Aim of the exercise. Please write out the listing again, keeping every character the same.

+===+

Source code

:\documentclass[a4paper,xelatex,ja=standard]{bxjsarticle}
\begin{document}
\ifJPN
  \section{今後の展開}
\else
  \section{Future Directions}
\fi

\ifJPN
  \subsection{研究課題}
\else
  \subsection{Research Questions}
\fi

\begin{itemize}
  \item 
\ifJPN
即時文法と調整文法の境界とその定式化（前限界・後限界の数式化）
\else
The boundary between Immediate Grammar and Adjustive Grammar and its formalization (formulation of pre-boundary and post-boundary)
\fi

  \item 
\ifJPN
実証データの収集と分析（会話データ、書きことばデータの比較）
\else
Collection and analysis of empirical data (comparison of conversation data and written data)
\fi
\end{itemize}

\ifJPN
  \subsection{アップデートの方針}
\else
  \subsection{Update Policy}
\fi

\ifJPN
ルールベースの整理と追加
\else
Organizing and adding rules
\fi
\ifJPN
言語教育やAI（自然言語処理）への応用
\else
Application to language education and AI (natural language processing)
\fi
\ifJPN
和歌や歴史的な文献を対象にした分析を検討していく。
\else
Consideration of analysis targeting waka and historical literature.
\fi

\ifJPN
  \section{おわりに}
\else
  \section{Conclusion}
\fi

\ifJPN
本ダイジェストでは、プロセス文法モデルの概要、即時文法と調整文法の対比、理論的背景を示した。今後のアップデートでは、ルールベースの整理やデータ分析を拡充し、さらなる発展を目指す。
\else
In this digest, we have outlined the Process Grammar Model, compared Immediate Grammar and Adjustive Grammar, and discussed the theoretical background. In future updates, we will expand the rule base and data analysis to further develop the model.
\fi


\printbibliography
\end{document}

+===+

Output for this task.
Source code

:\documentclass[a4paper,xelatex,ja=standard]{bxjsarticle}
\begin{document}
\ifJPN
  \section{今後の展開}
\else
  \section{Future Directions}
\fi

\ifJPN
  \subsection{研究課題}
\else
  \subsection{Research Questions}
\fi

\begin{itemize}
  \item 
\ifJPN
即時文法と調整文法の境界とその定式化（前限界・後限界の数式化）
\else
The boundary between Immediate Grammar and Adjustive Grammar and its formalization (formulation of pre-boundary and post-boundary)
\fi

  \item 
\ifJPN
実証データの収集と分析（会話データ、書きことばデータの比較）
\else
Collection and analysis of empirical data (comparison of conversation data and written data)
\fi
\end{itemize}

\ifJPN
  \subsection{アップデートの方針}
\else
  \subsection{Update Policy}
\fi

\ifJPN
ルールベースの整理と追加
\else
Organizing and adding rules
\fi
\ifJPN
言語教育やAI（自然言語処理）への応用
\else
Application to language education and AI (natural language processing)
\fi
\ifJPN
和歌や歴史的な文献を対象にした分析を検討していく。
\else
Consideration of analysis targeting waka and historical literature.
\fi

\ifJPN
  \section{おわりに}
\else
  \section{Conclusion}
\fi

\ifJPN
本ダイジェストでは、プロセス文法モデルの概要、即時文法と調整文法の対比、理論的背景を示した。今後のアップデートでは、ルールベースの整理やデータ分析を拡充し、さらなる発展を目指す。
\else
In this digest, we have outlined the Process Grammar Model, compared Immediate Grammar and Adjustive Grammar, and discussed the theoretical background. In future updates, we will expand the rule base and data analysis to further develop the model.
\fi


\printbibliography
\end{document}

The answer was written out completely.